PROMPT:
Filtering the records below, copy only those lines that include the word "subsubsection".

PROVIDED DATA:

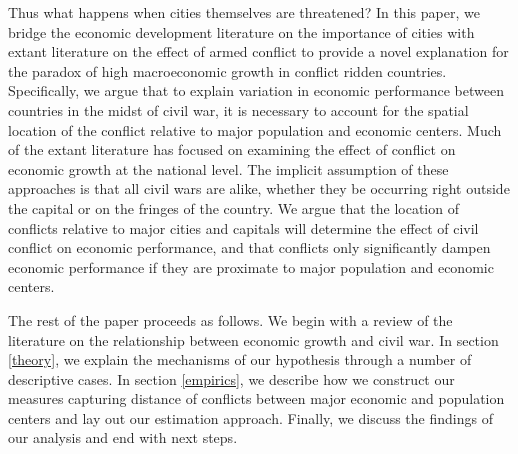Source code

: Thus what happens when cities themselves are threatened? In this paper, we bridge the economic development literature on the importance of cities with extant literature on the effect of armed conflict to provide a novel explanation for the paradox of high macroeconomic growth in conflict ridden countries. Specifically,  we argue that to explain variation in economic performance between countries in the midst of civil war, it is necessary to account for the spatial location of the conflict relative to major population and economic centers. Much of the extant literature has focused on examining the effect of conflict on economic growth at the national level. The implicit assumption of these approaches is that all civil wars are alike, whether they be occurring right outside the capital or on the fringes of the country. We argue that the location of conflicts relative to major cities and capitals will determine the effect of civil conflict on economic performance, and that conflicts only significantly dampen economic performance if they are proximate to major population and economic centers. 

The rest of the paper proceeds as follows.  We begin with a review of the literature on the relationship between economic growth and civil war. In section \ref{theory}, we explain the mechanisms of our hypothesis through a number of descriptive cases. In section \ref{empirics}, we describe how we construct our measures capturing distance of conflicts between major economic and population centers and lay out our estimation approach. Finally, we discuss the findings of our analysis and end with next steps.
---
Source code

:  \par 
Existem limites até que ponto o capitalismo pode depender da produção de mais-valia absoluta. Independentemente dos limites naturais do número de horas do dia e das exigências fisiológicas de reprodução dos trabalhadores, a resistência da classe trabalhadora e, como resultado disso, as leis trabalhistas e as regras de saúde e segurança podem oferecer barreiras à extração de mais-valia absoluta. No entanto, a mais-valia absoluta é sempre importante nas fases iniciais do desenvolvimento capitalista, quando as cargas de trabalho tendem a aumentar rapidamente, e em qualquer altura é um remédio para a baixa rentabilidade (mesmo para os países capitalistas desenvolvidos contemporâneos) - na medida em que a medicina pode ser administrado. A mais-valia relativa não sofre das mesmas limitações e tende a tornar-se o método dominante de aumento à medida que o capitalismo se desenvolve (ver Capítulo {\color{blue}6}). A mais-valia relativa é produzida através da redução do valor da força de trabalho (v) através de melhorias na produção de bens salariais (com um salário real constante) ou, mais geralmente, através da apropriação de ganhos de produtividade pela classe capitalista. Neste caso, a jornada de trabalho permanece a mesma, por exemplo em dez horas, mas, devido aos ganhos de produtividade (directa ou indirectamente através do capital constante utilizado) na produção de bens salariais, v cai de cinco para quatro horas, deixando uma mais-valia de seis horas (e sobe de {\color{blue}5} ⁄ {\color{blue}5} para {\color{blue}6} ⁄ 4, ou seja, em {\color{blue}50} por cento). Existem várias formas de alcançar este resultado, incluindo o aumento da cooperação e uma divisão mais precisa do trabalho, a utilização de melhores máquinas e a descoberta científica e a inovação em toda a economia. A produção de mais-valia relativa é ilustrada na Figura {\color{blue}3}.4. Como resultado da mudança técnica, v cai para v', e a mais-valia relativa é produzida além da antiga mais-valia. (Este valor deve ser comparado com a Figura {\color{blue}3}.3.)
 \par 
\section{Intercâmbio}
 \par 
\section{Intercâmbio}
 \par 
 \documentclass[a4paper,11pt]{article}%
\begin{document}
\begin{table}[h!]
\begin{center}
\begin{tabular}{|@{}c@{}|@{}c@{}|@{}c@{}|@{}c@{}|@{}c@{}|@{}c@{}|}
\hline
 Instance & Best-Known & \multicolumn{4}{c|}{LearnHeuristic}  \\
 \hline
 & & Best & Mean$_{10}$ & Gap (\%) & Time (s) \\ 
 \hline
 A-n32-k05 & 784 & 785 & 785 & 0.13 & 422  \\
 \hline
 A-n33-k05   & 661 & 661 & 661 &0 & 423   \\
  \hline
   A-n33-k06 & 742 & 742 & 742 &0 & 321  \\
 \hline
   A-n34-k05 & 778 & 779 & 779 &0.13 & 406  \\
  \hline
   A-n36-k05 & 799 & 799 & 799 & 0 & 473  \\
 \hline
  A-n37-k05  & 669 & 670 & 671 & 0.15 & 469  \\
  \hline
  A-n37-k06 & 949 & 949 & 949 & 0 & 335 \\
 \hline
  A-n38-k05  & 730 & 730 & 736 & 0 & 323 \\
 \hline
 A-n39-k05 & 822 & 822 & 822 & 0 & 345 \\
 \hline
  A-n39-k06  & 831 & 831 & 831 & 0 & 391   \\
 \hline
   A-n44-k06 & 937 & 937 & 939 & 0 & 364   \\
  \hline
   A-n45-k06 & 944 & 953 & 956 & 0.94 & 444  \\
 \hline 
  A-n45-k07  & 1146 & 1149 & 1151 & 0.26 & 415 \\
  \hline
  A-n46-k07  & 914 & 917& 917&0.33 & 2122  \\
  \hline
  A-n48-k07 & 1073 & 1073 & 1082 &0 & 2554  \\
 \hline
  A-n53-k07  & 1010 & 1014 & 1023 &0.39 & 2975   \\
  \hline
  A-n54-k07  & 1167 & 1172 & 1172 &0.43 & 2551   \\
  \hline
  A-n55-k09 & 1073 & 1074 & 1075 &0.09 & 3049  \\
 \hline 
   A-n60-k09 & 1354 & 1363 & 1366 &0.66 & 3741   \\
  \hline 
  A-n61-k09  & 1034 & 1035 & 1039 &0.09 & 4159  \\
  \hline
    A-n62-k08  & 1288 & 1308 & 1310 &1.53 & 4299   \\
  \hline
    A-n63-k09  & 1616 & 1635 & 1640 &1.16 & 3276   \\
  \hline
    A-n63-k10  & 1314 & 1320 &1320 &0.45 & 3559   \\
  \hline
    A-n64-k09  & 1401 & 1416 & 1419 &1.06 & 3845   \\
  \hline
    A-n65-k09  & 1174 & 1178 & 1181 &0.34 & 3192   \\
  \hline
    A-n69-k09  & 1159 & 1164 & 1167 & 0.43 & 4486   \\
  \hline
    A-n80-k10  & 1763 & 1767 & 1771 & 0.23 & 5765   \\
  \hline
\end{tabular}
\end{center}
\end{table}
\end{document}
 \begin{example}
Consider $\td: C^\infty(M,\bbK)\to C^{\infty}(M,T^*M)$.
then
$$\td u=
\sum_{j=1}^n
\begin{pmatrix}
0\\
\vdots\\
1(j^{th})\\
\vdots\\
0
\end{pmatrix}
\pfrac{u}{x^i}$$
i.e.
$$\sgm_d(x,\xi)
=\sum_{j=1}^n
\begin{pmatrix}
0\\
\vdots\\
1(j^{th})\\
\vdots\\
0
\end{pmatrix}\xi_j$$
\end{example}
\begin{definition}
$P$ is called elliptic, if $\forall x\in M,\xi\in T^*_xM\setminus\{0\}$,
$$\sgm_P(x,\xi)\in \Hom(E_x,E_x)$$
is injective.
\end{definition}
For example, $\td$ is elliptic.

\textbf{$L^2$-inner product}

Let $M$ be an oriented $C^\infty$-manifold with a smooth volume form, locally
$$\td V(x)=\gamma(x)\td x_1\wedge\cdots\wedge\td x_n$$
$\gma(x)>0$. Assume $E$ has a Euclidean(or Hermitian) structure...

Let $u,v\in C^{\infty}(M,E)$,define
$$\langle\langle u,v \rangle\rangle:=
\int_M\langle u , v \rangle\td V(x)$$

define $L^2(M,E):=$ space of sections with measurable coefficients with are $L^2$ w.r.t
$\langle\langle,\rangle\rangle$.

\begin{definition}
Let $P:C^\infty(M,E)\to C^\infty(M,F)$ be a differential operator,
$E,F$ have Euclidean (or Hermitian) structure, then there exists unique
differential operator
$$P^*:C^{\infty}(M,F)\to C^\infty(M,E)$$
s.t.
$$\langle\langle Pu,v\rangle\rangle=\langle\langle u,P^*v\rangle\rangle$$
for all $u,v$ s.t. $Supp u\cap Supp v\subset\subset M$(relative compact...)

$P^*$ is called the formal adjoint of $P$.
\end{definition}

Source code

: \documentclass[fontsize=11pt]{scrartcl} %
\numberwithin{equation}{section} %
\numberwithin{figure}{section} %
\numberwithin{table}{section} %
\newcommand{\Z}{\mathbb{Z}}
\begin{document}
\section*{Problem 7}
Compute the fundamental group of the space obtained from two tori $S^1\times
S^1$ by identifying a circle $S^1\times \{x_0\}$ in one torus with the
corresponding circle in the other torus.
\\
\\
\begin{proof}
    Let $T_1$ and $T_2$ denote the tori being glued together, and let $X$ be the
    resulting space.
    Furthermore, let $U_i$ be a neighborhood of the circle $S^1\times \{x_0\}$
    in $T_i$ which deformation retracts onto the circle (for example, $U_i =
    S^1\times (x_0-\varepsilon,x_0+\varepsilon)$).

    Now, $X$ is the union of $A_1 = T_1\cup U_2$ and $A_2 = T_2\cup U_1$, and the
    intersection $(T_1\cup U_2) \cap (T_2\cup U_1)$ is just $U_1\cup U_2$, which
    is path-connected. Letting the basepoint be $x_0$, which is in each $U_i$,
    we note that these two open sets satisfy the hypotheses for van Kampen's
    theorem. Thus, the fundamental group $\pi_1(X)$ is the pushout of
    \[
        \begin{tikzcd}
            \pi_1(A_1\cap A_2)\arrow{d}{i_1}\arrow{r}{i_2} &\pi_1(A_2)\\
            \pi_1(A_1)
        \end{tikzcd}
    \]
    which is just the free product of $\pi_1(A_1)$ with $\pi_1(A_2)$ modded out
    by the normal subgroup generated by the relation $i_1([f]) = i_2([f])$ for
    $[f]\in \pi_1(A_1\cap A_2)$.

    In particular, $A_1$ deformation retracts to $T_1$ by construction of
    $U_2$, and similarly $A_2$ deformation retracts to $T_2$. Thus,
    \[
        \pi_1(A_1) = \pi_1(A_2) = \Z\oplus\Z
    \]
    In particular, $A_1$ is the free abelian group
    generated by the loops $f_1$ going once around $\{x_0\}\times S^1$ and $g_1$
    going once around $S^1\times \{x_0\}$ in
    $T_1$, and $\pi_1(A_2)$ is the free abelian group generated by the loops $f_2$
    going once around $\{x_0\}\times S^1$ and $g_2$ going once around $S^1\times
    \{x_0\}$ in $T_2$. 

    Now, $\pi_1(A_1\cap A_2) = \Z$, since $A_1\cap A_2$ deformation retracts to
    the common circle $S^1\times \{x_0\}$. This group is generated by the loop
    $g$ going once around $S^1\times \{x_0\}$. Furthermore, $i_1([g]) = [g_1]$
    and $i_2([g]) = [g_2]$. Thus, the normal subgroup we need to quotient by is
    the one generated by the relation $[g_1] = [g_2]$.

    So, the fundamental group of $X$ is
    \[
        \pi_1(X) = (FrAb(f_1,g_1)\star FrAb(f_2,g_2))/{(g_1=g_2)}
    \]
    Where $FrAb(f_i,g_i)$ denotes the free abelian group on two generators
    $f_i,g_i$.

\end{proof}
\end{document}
* * *
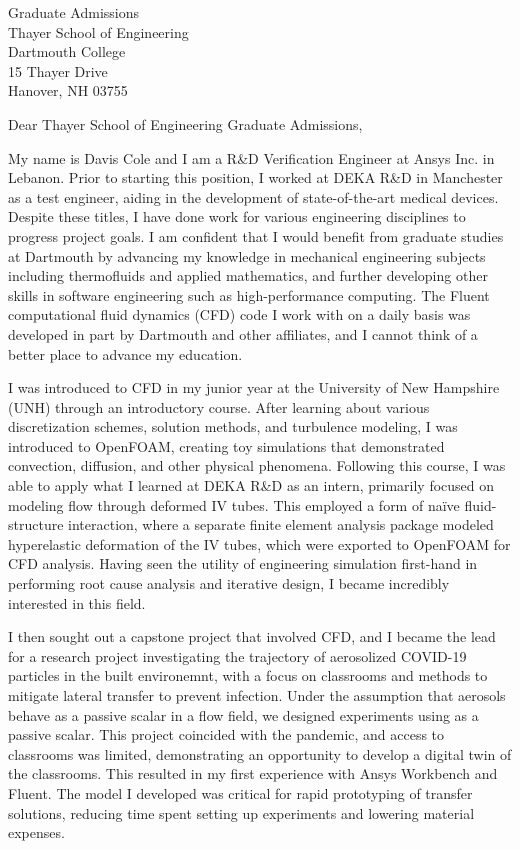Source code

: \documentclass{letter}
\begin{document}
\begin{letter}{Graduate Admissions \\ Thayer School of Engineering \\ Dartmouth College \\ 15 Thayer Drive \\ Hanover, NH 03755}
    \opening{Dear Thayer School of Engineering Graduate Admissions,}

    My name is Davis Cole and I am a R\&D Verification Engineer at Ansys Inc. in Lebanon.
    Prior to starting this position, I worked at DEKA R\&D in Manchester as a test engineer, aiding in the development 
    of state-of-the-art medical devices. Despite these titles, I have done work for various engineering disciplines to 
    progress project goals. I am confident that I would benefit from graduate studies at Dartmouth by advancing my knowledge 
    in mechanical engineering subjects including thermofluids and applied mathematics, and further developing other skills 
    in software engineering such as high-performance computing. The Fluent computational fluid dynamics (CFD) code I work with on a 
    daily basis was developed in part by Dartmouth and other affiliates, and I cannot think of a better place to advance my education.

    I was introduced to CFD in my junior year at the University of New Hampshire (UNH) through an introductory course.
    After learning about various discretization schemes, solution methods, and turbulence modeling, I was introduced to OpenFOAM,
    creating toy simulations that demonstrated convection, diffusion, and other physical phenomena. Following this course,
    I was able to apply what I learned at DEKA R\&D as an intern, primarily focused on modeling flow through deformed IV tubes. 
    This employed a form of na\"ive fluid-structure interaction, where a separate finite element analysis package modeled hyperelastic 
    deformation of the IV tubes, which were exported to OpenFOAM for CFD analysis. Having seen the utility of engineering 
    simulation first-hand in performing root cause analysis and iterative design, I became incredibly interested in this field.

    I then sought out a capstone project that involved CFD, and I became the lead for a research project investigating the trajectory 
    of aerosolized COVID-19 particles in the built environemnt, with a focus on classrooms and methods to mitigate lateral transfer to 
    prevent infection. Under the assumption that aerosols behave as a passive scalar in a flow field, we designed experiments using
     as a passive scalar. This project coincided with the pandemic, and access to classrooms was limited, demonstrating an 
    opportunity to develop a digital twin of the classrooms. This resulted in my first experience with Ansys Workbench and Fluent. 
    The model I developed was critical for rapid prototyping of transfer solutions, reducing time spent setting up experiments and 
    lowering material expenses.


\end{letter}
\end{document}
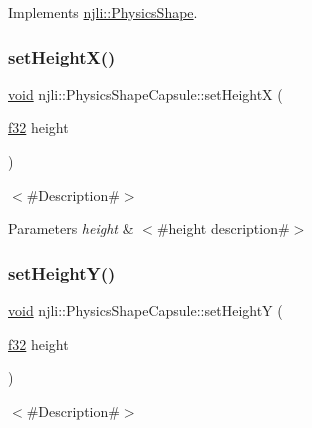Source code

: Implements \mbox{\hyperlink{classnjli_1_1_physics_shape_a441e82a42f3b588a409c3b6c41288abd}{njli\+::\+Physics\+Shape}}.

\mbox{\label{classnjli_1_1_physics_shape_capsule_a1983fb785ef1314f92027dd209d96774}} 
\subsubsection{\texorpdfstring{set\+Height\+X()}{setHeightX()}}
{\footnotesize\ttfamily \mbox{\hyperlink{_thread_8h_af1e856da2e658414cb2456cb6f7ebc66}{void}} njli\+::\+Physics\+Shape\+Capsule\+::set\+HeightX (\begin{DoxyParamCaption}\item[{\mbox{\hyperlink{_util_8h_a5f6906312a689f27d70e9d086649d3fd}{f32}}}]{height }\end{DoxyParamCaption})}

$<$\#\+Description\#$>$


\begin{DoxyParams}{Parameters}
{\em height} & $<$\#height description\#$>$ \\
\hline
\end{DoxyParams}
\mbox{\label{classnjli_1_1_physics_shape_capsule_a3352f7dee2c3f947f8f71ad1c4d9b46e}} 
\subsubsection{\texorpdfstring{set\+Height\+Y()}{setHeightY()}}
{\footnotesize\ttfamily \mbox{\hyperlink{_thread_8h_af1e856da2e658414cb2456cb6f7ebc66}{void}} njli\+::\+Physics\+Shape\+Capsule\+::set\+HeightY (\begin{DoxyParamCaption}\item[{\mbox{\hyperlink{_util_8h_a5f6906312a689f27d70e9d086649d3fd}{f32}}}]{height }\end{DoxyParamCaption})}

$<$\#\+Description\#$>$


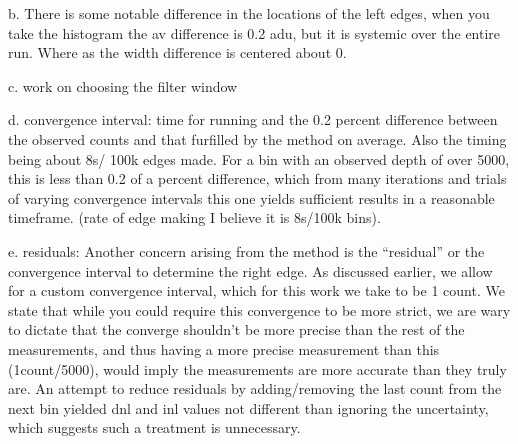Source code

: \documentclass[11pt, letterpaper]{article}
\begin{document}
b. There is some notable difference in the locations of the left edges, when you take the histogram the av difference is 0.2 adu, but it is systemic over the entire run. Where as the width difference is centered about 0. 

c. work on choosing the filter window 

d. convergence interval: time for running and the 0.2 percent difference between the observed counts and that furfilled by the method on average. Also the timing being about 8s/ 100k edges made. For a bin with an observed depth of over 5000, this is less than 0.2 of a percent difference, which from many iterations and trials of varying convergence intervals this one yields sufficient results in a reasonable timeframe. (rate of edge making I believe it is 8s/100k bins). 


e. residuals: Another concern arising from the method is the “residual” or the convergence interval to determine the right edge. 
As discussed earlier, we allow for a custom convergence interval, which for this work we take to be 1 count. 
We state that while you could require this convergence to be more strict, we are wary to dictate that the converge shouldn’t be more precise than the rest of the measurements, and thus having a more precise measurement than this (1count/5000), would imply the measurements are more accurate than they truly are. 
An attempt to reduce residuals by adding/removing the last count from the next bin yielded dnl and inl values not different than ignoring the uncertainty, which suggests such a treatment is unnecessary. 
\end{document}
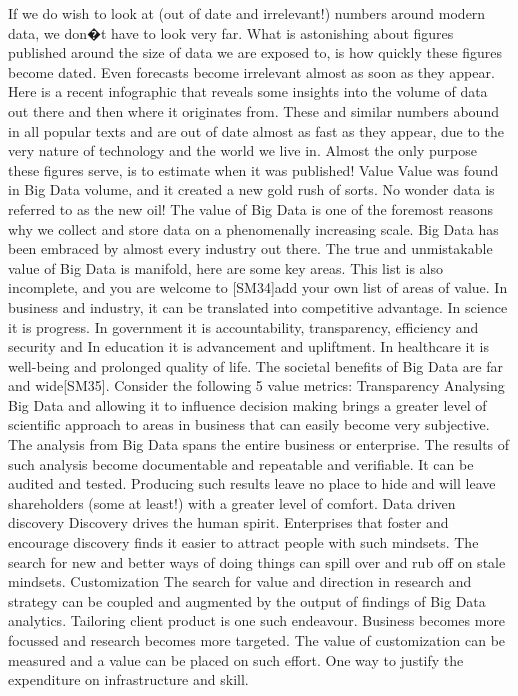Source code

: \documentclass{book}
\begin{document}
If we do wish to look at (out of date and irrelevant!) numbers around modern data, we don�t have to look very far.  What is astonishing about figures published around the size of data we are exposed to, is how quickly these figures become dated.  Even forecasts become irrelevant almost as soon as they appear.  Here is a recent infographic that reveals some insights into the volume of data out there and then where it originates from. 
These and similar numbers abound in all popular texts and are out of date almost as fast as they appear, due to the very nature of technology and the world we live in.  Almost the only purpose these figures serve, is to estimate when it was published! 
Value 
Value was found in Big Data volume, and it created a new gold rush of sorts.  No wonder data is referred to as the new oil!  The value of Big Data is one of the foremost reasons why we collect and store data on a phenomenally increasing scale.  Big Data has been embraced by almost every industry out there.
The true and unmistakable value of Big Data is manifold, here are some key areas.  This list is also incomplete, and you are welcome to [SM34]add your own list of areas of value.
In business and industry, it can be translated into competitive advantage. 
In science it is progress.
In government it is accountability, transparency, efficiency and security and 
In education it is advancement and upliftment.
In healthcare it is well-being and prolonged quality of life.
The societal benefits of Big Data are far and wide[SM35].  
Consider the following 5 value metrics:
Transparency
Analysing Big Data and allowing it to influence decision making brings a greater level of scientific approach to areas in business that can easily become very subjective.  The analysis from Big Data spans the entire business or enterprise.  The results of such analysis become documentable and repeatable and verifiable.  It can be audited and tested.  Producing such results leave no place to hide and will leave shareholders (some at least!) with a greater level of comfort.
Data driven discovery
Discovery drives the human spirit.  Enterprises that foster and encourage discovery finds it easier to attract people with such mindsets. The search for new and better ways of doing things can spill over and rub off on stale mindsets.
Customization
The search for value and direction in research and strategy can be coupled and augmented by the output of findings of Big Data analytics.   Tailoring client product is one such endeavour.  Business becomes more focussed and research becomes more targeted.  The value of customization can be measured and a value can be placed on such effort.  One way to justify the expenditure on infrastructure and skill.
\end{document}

RESULT BELOW:
\subsubsection{\texorpdfstring{set\+Height\+X()}{setHeightX()}}
\subsubsection{\texorpdfstring{set\+Height\+Y()}{setHeightY()}}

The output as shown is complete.